#### Directions:
The answer must consist of each line below that contains the word "them", copied in full.
──────── Given entries
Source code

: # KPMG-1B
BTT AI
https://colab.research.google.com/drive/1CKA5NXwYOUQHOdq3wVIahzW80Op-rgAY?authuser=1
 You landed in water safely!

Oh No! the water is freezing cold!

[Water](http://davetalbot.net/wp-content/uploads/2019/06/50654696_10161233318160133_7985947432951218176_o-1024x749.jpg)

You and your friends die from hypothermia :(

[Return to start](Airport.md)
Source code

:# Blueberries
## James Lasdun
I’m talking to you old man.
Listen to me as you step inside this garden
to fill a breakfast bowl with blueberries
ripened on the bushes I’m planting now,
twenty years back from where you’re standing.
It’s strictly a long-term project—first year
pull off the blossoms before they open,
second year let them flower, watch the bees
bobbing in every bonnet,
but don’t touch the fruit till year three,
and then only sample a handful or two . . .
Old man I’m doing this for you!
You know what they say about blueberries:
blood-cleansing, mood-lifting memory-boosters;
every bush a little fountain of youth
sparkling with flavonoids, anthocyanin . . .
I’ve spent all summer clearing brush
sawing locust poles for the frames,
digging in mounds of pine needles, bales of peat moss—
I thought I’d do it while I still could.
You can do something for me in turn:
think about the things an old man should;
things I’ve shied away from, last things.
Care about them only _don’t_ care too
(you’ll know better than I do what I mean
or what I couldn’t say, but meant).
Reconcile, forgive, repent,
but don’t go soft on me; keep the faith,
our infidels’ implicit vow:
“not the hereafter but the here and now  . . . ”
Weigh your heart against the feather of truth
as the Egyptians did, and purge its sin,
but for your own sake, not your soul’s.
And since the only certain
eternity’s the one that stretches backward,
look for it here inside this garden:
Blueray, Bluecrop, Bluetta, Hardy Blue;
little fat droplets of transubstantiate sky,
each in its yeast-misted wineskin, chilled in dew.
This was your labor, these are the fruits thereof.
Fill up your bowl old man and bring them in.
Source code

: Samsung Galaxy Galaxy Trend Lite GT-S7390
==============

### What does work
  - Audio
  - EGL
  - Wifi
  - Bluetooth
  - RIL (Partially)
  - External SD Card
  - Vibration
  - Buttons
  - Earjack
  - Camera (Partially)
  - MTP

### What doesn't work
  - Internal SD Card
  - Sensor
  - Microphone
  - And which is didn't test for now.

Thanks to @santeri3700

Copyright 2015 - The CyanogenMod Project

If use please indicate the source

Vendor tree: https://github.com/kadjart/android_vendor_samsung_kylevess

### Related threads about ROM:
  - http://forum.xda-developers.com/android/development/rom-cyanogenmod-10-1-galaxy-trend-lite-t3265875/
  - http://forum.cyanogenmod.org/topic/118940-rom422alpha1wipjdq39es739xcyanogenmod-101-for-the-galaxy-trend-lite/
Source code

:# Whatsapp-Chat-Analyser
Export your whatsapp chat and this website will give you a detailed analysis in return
────────────────
#### Response below:
second year let them flower, watch the bees
Care about them only _don’t_ care too
Fill up your bowl old man and bring them in.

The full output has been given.